I am having trouble showing the following result.
Let $X$ and $Y$ be two centered, Gaussian random variables with variances $\sigma_X^2$ and $\sigma_Y^2$ (respectively), and correlation coefficient $\rho$. Then $$ \mathbb{E}\{ \exp\left[a X\right] \mid Y=k \} = \exp\left[\frac{a \sigma_X}{2 \sigma_Y} (2 k \rho + a (1-\rho^2) \sigma_X \sigma_Y )\right] $$
I am not aware of a result which presents joint distribution of a log normal and gaussian rv, so i am quite sure how to go by doing this.
edit Based on the hint
We have $$ f_{X\mid Y}(x,k)= \frac{1}{\sqrt{2 \pi } \sqrt{1-\rho ^2} \sigma _x}\exp\left[{-\frac{\left(x-\frac{k \rho \sigma _x}{\sigma _y}\right){}^2}{2 \left(1-\rho ^2\right) \sigma _x^2}}\right]$$ The integral $$I = \frac{1}{\sqrt{2 \pi } \sqrt{1-\rho ^2} \sigma _x}\int \exp\left[a x {-\frac{\left(x-\frac{k \rho \sigma _x}{\sigma _y}\right){}^2}{2 \left(1-\rho ^2\right) \sigma _x^2}}\right] dx $$ which requires the square completion.
hint
You do not need to calculate the joint or conditional density of $e^{aX}$ and $Y$. You just need the conditional density of $X$ on $Y,$ which can be obtained from the bivariate gaussian joint distribution.

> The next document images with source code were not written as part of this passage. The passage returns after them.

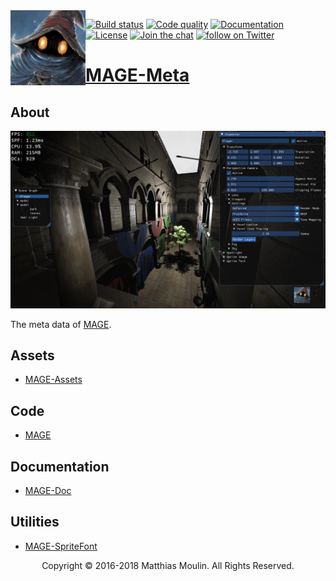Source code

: <img align="left" src="https://github.com/matt77hias/MAGE-Meta/blob/master/res/MAGE.png" width="120px"/>

[![Build status][s1]][av] [![Code quality][s2]][co] [![Documentation][s3]][do] [![License][s4]][li] [![Join the chat][s5]][gi]
<a href="https://twitter.com/intent/follow?screen_name=matt77hias"><img src="https://img.shields.io/twitter/follow/matt77hias.svg?style=social" alt="follow on Twitter"></a>

[s1]: https://ci.appveyor.com/api/projects/status/ike880pg85pupdj6?svg=true
[s2]: https://api.codacy.com/project/badge/Grade/9d2719c91eb445fd916fd07bdeff098d
[s3]: https://img.shields.io/badge/docs-doxygen-blue.svg
[s4]: https://img.shields.io/badge/license-GPL%203.0-blue.svg
[s5]: https://badges.gitter.im/MatthiasAdvancedGameEngine/Lobby.svg

[av]: https://ci.appveyor.com/project/matt77hias/MAGE
[co]: https://www.codacy.com/app/matt77hias/MAGE?utm_source=github.com&amp;utm_medium=referral&amp;utm_content=matt77hias/MAGE&amp;utm_campaign=Badge_Grade
[do]: https://matt77hias.github.io/MAGE-Doc
[li]: https://raw.githubusercontent.com/matt77hias/MAGE/master/LICENSE.txt
[gi]: https://gitter.im/MatthiasAdvancedGameEngine/Lobby

# [MAGE-Meta](https://matt77hias.github.io/MAGE-Meta/)

## About
<p align="center"><img src="https://github.com/matt77hias/MAGE-Meta/blob/master/res/Example.png"></p>

The meta data of [MAGE](https://github.com/matt77hias/MAGE).

## Assets
* [MAGE-Assets](https://github.com/matt77hias/MAGE-Assets)

## Code
* [MAGE](https://github.com/matt77hias/MAGE)

## Documentation
* [MAGE-Doc](https://github.com/matt77hias/MAGE-Doc)

## Utilities
* [MAGE-SpriteFont](https://github.com/matt77hias/MAGE-SpriteFont)

<p align="center">Copyright © 2016-2018 Matthias Moulin. All Rights Reserved.</p>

You can compute your quantity as $$ E(e^{aX}\mid Y=1)=\int e^{ax}f_{X\mid Y}(x,1)dx.$$
The conditional distribution is a gaussian with some mean and variance you can calculate in terms of the other quantities, so this integral can be done by completing the square.